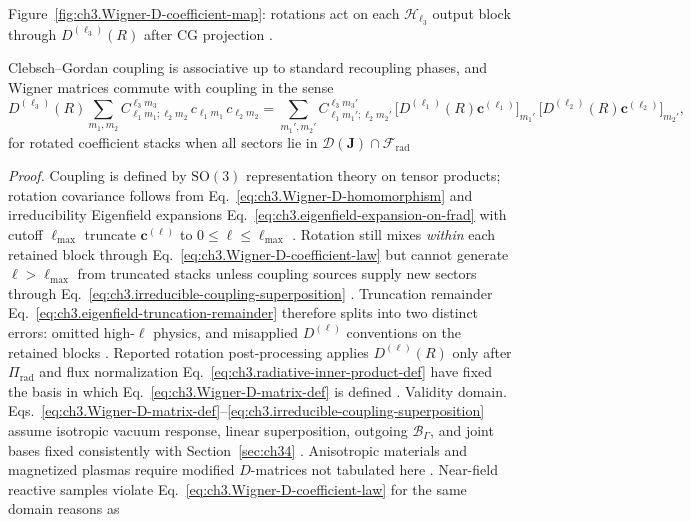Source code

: Figure~\ref{fig:ch3.Wigner-D-coefficient-map}: rotations act on each \(\mathcal{H}_{\ell_3}\) output block through
\(D^{(\ell_3)}(R)\) after CG projection .
\begin{proposition}
\label{prop:ch3.CG-rotation-covariance}
Clebsch--Gordan coupling is associative up to standard recoupling phases, and Wigner matrices commute with
coupling in the sense
\begin{equation}
\label{eq:ch3.CG-Wigner-commutation}
D^{(\ell_3)}(R)
\sum_{m_1,m_2}
C_{\ell_1 m_1;\ell_2 m_2}^{\ell_3 m_3}\,
c_{\ell_1 m_1}\,c_{\ell_2 m_2}
=
\sum_{m_1',m_2'}
C_{\ell_1 m_1';\ell_2 m_2'}^{\ell_3 m_3'}\,
\big[D^{(\ell_1)}(R)\mathbf{c}^{(\ell_1)}\big]_{m_1'}\,
\big[D^{(\ell_2)}(R)\mathbf{c}^{(\ell_2)}\big]_{m_2'},
\end{equation}
for rotated coefficient stacks when all sectors lie in \(\mathcal{D}(\mathbf{J})\cap\mathcal{F}_{\mathrm{rad}}\)
\end{proposition}
\noindent\textit{Proof.}
Coupling is defined by \(\mathrm{SO}(3)\) representation theory on tensor products; rotation covariance follows
from Eq.~\eqref{eq:ch3.Wigner-D-homomorphism} and irreducibility
Eigenfield expansions Eq.~\eqref{eq:ch3.eigenfield-expansion-on-frad} with cutoff \(\ell_{\max}\) truncate
\(\mathbf{c}^{(\ell)}\) to \(0\le\ell\le\ell_{\max}\) . Rotation still mixes
\emph{within} each retained block through Eq.~\eqref{eq:ch3.Wigner-D-coefficient-law} but cannot generate
\(\ell>\ell_{\max}\) from truncated stacks unless coupling sources supply new sectors through
Eq.~\eqref{eq:ch3.irreducible-coupling-superposition} . Truncation remainder
Eq.~\eqref{eq:ch3.eigenfield-truncation-remainder} therefore splits into two distinct errors: omitted high-\(\ell\)
physics, and misapplied \(D^{(\ell)}\) conventions on the retained blocks . Reported rotation
post-processing applies \(D^{(\ell)}(R)\) only after \(\Pi_{\mathrm{rad}}\) and flux normalization
Eq.~\eqref{eq:ch3.radiative-inner-product-def} have fixed the basis in which Eq.~\eqref{eq:ch3.Wigner-D-matrix-def}
is defined .
Validity domain. Eqs.~\eqref{eq:ch3.Wigner-D-matrix-def}--\eqref{eq:ch3.irreducible-coupling-superposition} assume isotropic
vacuum response, linear superposition, outgoing \(\mathcal{B}_\Gamma\), and joint bases fixed consistently with
Section~\ref{sec:ch34} . Anisotropic materials and magnetized plasmas require
modified \(D\)-matrices not tabulated here . Near-field reactive samples violate
Eq.~\eqref{eq:ch3.Wigner-D-coefficient-law} for the same domain reasons as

What you are asked to do -
Where a line of the entries above holds the word "stacks", return that line.

Output of the task -
for rotated coefficient stacks when all sectors lie in \(\mathcal{D}(\mathbf{J})\cap\mathcal{F}_{\mathrm{rad}}\)
\(\ell>\ell_{\max}\) from truncated stacks unless coupling sources supply new sectors through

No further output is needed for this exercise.